## EXERCISE INSTRUCTIONS
All that should be output is the block of lines below from the line with "- [BIM applications" to the line with "with architectural elements.", both included, exactly as written.

## DATA SHOWN
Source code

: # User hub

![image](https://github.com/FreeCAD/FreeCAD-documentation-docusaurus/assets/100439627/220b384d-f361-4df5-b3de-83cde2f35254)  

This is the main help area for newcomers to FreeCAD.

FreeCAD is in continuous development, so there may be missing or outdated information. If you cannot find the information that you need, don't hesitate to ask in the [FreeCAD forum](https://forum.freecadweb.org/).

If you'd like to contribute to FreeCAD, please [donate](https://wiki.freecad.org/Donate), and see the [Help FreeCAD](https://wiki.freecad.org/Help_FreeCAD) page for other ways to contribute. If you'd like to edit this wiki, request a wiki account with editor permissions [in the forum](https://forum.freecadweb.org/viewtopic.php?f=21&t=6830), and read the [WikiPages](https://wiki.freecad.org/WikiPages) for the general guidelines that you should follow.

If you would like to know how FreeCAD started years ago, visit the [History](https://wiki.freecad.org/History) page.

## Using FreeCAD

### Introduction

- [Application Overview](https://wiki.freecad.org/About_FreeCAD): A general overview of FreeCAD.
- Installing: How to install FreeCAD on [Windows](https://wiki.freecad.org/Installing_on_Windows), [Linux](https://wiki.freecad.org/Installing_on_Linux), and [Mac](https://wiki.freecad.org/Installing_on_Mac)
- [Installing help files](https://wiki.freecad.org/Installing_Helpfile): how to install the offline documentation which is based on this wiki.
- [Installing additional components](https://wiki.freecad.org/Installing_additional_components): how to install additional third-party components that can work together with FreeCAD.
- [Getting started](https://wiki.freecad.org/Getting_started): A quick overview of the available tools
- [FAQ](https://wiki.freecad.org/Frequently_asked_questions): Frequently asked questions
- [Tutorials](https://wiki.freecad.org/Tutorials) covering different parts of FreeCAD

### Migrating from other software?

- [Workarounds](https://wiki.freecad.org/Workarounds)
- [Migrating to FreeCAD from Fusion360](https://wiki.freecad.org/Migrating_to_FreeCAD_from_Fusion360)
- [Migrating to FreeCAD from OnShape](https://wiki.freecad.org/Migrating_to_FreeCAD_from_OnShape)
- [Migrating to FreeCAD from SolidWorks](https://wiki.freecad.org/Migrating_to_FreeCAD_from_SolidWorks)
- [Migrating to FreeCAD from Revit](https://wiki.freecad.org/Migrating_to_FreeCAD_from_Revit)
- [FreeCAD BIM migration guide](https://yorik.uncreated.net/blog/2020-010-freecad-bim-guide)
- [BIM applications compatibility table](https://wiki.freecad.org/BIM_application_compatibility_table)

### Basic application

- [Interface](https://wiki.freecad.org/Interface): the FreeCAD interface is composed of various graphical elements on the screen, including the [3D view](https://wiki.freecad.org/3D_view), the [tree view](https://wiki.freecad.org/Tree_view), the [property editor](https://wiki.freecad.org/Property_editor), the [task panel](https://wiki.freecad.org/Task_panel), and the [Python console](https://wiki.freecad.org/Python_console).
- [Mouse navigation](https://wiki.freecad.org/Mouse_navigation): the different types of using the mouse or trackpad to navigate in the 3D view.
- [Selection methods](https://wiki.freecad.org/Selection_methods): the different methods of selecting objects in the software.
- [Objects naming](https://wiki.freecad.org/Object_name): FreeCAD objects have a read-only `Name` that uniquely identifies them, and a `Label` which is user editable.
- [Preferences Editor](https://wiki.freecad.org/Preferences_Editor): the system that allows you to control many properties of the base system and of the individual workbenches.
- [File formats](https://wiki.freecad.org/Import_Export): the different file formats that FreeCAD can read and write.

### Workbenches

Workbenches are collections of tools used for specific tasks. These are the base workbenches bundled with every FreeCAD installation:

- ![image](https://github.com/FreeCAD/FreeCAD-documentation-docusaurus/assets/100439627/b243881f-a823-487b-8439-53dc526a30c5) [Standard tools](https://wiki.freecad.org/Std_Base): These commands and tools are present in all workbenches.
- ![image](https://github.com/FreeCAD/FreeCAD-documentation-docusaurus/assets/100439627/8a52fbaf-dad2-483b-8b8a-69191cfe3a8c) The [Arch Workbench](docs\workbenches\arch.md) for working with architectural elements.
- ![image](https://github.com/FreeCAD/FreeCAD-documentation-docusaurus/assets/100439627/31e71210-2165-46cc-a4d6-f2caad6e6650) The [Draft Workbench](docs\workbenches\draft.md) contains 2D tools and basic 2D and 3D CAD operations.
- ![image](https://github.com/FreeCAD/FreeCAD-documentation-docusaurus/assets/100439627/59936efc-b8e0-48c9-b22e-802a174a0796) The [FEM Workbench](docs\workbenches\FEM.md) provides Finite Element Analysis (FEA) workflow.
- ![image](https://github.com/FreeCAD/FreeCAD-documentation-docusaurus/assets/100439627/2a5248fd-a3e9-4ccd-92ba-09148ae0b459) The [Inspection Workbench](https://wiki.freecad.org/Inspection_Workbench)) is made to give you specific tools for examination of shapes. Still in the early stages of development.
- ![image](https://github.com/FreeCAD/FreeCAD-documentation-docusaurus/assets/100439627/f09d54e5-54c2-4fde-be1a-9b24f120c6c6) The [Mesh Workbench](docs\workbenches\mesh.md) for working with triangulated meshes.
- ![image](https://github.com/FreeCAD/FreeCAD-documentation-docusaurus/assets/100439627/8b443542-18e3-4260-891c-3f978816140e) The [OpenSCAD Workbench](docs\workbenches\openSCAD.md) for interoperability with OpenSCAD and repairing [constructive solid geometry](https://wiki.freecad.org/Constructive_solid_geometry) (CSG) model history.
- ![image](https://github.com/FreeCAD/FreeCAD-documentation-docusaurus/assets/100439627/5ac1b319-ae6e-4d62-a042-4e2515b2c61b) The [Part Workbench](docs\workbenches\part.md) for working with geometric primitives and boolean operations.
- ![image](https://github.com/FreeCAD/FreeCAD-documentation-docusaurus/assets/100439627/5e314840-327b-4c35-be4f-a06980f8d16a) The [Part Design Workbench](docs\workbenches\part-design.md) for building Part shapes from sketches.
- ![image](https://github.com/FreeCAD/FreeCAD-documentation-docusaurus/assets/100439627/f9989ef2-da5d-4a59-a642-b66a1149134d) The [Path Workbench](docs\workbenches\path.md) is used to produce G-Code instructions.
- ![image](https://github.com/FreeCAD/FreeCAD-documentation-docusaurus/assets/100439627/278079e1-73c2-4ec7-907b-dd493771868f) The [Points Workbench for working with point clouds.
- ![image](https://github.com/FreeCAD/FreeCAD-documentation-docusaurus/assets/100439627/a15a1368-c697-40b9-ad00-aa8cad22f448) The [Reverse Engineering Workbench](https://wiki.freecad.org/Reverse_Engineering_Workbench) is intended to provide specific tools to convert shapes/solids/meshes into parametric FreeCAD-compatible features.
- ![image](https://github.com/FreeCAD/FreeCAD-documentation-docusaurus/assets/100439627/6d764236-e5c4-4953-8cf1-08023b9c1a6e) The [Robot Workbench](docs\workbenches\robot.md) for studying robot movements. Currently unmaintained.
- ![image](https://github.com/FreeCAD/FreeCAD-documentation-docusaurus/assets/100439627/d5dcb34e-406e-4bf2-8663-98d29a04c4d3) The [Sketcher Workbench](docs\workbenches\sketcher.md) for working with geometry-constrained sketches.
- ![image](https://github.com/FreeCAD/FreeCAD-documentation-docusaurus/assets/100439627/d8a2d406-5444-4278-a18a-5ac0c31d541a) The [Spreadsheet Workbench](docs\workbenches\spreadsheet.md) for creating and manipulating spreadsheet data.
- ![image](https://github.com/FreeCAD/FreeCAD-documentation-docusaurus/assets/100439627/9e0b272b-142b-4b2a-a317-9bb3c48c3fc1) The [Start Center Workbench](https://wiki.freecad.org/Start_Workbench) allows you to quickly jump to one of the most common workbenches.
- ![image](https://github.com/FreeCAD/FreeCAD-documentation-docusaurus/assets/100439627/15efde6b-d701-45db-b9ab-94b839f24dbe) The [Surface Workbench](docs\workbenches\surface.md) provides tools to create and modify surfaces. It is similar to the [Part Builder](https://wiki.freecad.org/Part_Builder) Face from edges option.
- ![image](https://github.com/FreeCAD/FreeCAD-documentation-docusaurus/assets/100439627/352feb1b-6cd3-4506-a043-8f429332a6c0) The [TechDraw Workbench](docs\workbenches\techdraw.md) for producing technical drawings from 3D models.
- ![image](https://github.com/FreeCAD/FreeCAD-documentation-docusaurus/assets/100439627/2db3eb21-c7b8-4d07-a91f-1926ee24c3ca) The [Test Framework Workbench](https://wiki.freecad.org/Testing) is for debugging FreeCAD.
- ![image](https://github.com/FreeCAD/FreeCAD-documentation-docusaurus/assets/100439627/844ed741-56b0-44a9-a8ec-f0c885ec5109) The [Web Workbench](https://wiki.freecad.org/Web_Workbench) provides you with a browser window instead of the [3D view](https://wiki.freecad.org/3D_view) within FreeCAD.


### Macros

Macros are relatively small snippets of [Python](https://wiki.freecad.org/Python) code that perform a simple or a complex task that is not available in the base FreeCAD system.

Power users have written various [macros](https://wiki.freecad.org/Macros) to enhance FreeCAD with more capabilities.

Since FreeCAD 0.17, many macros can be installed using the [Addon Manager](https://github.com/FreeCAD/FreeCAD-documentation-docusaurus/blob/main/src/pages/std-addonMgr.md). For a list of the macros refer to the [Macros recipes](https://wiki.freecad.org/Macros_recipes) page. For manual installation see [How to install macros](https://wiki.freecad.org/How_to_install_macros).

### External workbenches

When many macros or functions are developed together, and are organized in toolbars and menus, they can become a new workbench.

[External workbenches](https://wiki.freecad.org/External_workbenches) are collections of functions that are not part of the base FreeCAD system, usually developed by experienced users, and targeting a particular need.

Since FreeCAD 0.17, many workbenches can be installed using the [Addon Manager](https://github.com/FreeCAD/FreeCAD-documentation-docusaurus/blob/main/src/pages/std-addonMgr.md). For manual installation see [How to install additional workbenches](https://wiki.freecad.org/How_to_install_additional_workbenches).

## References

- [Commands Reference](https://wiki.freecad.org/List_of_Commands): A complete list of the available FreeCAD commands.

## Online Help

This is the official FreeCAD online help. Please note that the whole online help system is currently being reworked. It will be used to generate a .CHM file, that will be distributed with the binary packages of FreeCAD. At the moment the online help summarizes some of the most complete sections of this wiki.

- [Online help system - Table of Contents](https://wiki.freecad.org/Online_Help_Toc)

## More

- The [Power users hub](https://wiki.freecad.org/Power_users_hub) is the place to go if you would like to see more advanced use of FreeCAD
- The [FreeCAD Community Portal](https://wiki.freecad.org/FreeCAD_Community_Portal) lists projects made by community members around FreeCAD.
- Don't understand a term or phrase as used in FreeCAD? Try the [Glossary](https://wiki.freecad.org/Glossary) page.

...

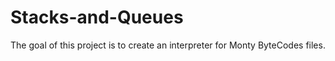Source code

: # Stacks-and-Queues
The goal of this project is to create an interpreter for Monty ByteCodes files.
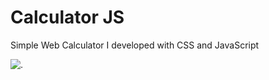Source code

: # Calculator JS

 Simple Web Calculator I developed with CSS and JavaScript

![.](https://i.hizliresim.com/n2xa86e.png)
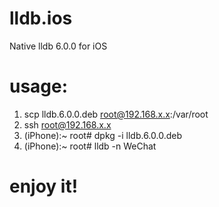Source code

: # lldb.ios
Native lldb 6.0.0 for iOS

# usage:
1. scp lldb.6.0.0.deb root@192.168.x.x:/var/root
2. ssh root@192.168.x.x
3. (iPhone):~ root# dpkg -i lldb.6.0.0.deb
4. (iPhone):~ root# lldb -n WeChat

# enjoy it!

...

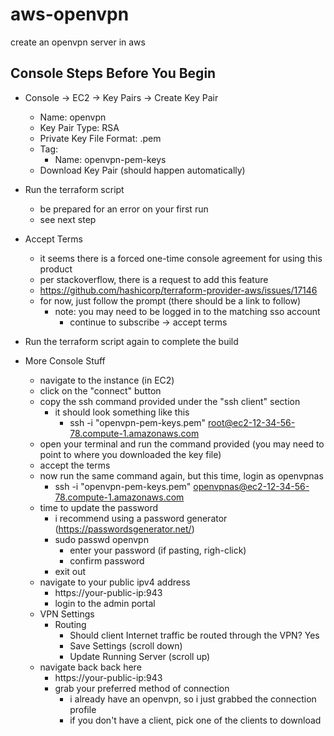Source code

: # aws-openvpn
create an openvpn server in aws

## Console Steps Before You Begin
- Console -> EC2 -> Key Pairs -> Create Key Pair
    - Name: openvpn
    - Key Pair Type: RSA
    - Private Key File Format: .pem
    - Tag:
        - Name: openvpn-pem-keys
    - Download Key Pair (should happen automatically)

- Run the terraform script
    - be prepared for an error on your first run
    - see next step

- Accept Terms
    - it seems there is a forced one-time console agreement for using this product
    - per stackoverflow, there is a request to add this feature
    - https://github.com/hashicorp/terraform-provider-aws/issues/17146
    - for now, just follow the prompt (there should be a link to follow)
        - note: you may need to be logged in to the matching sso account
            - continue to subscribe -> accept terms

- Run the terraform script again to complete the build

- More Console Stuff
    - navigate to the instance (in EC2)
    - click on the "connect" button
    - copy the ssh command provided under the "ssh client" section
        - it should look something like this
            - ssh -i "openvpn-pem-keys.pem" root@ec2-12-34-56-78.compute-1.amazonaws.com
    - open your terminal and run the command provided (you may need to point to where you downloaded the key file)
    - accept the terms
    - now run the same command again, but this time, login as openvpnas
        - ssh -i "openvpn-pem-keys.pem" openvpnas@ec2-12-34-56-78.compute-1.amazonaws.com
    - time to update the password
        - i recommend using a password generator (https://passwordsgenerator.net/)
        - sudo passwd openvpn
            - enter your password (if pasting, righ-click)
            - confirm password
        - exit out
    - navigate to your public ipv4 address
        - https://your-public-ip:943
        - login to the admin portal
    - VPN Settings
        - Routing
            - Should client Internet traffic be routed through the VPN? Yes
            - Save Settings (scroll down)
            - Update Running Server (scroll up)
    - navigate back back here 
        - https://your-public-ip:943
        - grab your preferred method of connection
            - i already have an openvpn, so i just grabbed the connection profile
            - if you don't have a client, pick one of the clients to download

## ANSWER AREA
- [BIM applications compatibility table](https://wiki.freecad.org/BIM_application_compatibility_table)

### Basic application

- [Interface](https://wiki.freecad.org/Interface): the FreeCAD interface is composed of various graphical elements on the screen, including the [3D view](https://wiki.freecad.org/3D_view), the [tree view](https://wiki.freecad.org/Tree_view), the [property editor](https://wiki.freecad.org/Property_editor), the [task panel](https://wiki.freecad.org/Task_panel), and the [Python console](https://wiki.freecad.org/Python_console).
- [Mouse navigation](https://wiki.freecad.org/Mouse_navigation): the different types of using the mouse or trackpad to navigate in the 3D view.
- [Selection methods](https://wiki.freecad.org/Selection_methods): the different methods of selecting objects in the software.
- [Objects naming](https://wiki.freecad.org/Object_name): FreeCAD objects have a read-only `Name` that uniquely identifies them, and a `Label` which is user editable.
- [Preferences Editor](https://wiki.freecad.org/Preferences_Editor): the system that allows you to control many properties of the base system and of the individual workbenches.
- [File formats](https://wiki.freecad.org/Import_Export): the different file formats that FreeCAD can read and write.

### Workbenches

Workbenches are collections of tools used for specific tasks. These are the base workbenches bundled with every FreeCAD installation:

- ![image](https://github.com/FreeCAD/FreeCAD-documentation-docusaurus/assets/100439627/b243881f-a823-487b-8439-53dc526a30c5) [Standard tools](https://wiki.freecad.org/Std_Base): These commands and tools are present in all workbenches.
- ![image](https://github.com/FreeCAD/FreeCAD-documentation-docusaurus/assets/100439627/8a52fbaf-dad2-483b-8b8a-69191cfe3a8c) The [Arch Workbench](docs\workbenches\arch.md) for working with architectural elements.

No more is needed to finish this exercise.